Literatura

Entre nuances, a verdade

26 maio, 2015 | Por Isabela Gaglianone
László Moholy-Nagy

László Moholy-Nagy

De verdade é considerado por muitos críticos como a obra máxima do húngaro Sándor Márai. Escrito ao longo de mais de quarenta anos, este denso romance divide-se entre a voz de quatro narradores. Cada um deles descreve suas vidas e seus entrelaçamentos, portanto, ocorrem nas confluências de olhares de cada um sobre as situações, sobre si e sobre os outros. Diferentes organizações de discurso em relação a fatos ocorridos com mais de um dos narradores torna-se de maneira engenhosa um comentário às dificuldades de convivência decorrentes da diversidade de percepções.

Sándor Márai perpassa os conflitos do amor e do casamento, ao passo que também desmascara os meandros da burguesia decadente da Europa Central entre as duas grandes guerras. 

Mostrando de maneira aguda a fronteira intransponível entre classes sociais, o romance estabelece-se em uma capital agonizante, sitiada pelas tropas comunistas. Numa confeitaria de Budapeste, uma das personagens conta a uma amiga a história do término de seu casamento. Pouco depois, a narrativa concentra-se na atmosfera carregada de um café, em que Péter, o ex-marido de que se falava, narra a um amigo a sua versão sobre a separação. Trinta anos mais tarde, na cama de um quarto de hotel em Roma, a primeira personagem fala ao novo namorado, músico, sobre o casamento fracassado com Péter. Em Nova York, o músico, baterista de cabaré, faz uma crítica áspera da ditadura da sociedade de consumo.

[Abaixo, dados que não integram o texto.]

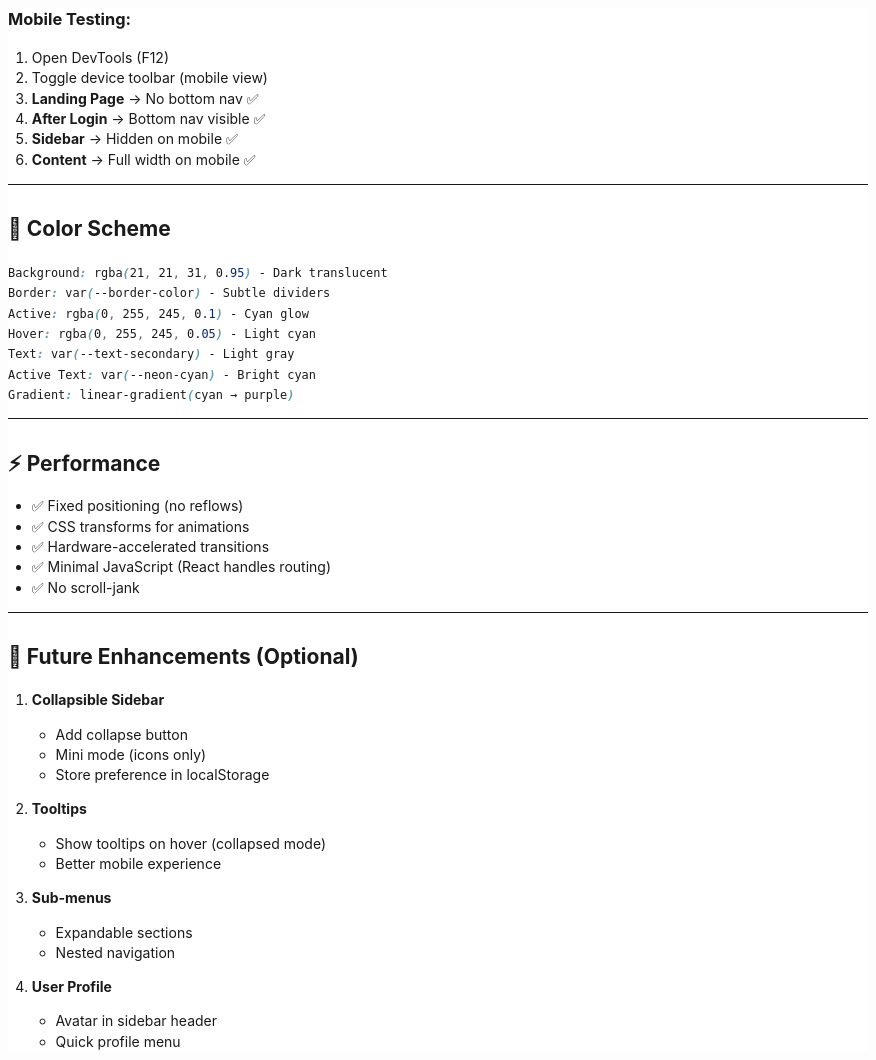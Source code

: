 ### Mobile Testing:
1. Open DevTools (F12)
2. Toggle device toolbar (mobile view)
3. **Landing Page** → No bottom nav ✅
4. **After Login** → Bottom nav visible ✅
5. **Sidebar** → Hidden on mobile ✅
6. **Content** → Full width on mobile ✅

---

## 🎨 **Color Scheme**

```css
Background: rgba(21, 21, 31, 0.95) - Dark translucent
Border: var(--border-color) - Subtle dividers
Active: rgba(0, 255, 245, 0.1) - Cyan glow
Hover: rgba(0, 255, 245, 0.05) - Light cyan
Text: var(--text-secondary) - Light gray
Active Text: var(--neon-cyan) - Bright cyan
Gradient: linear-gradient(cyan → purple)
```

---

## ⚡ **Performance**

- ✅ Fixed positioning (no reflows)
- ✅ CSS transforms for animations
- ✅ Hardware-accelerated transitions
- ✅ Minimal JavaScript (React handles routing)
- ✅ No scroll-jank

---

## 🔧 **Future Enhancements** (Optional)

1. **Collapsible Sidebar**
   - Add collapse button
   - Mini mode (icons only)
   - Store preference in localStorage

2. **Tooltips**
   - Show tooltips on hover (collapsed mode)
   - Better mobile experience

3. **Sub-menus**
   - Expandable sections
   - Nested navigation

4. **User Profile**
   - Avatar in sidebar header
   - Quick profile menu
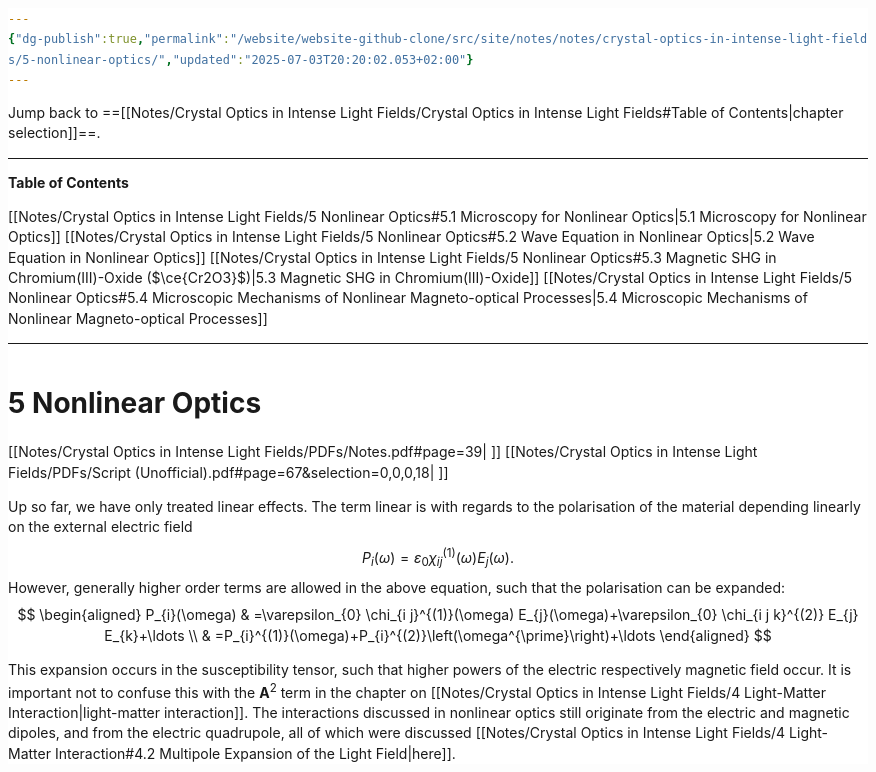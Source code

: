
 ```yaml
---
{"dg-publish":true,"permalink":"/website/website-github-clone/src/site/notes/notes/crystal-optics-in-intense-light-fields/5-nonlinear-optics/","updated":"2025-07-03T20:20:02.053+02:00"}
---
```



Jump back to ==[[Notes/Crystal Optics in Intense Light Fields/Crystal Optics in Intense Light Fields#Table of Contents\|chapter selection]]==.

---
**Table of Contents**

[[Notes/Crystal Optics in Intense Light Fields/5 Nonlinear Optics#5.1 Microscopy for Nonlinear Optics\|5.1 Microscopy for Nonlinear Optics]]
[[Notes/Crystal Optics in Intense Light Fields/5 Nonlinear Optics#5.2 Wave Equation in Nonlinear Optics\|5.2 Wave Equation in Nonlinear Optics]]
[[Notes/Crystal Optics in Intense Light Fields/5 Nonlinear Optics#5.3 Magnetic SHG in Chromium(III)-Oxide ($\ce{Cr2O3}$)\|5.3 Magnetic SHG in Chromium(III)-Oxide]]
[[Notes/Crystal Optics in Intense Light Fields/5 Nonlinear Optics#5.4 Microscopic Mechanisms of Nonlinear Magneto-optical Processes\|5.4 Microscopic Mechanisms of Nonlinear Magneto-optical Processes]]

---
# 5 Nonlinear Optics
[[Notes/Crystal Optics in Intense Light Fields/PDFs/Notes.pdf#page=39| ]] [[Notes/Crystal Optics in Intense Light Fields/PDFs/Script (Unofficial).pdf#page=67&selection=0,0,0,18| ]]

Up so far, we have only treated linear effects. The term linear is with regards to the polarisation of the material depending linearly on the external electric field
$$
P_{i}(\omega)=\varepsilon_{0} \chi_{i j}^{(1)}(\omega) E_{j}(\omega).
$$
However, generally higher order terms are allowed in the above equation, such that the polarisation can be expanded:
$$
\begin{aligned}
P_{i}(\omega) & =\varepsilon_{0} \chi_{i j}^{(1)}(\omega) E_{j}(\omega)+\varepsilon_{0} \chi_{i j k}^{(2)} E_{j} E_{k}+\ldots \\
& =P_{i}^{(1)}(\omega)+P_{i}^{(2)}\left(\omega^{\prime}\right)+\ldots
\end{aligned}
$$

This expansion occurs in the susceptibility tensor, such that higher powers of the electric respectively magnetic field occur. It is important not to confuse this with the $\mathbf{A}^2$ term in the chapter on [[Notes/Crystal Optics in Intense Light Fields/4 Light-Matter Interaction\|light-matter interaction]]. The interactions discussed in nonlinear optics still originate from the electric and magnetic dipoles, and from the electric quadrupole, all of which were discussed [[Notes/Crystal Optics in Intense Light Fields/4 Light-Matter Interaction#4.2 Multipole Expansion of the Light Field\|here]].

O critico Kelvin Falcão Klein, em artigo publicado no jornal Rascunho, analisa a estrutura da obra como compostas por “quatro monólogos que giram em torno de um casamento e suas conseqüências”. Segundo a leitura do crítico, a chave da complexidade do livro “está no monólogo, que é um artifício fundamental na obra de Márai — e é também o monólogo que nos leva novamente ao século 19 e ao caráter profundamente “teatralizado” da prosa desse autor”. O romance, para Klein, tem a virtude de “multiplicar os pontos de vista, desenvolvendo, a partir disso e a partir da sobreposição dos monólogos, uma interessante reflexão sobre a confiabilidade da própria narração”. Assim, o “próprio título se justifica diante desse jogo de máscaras da verdade, que é sempre relativa e dissimulada. […] O romance de Márai, portanto, postula uma busca pelo inexistente, pelo vazio, por tudo aquilo que escapa — aquilo que está sempre além da linguagem, da memória ou da história”.

Traduzido diretamente do húngaro por Paulo Schiller, o livro foi publicado em 2008 pela Companhia das Letras.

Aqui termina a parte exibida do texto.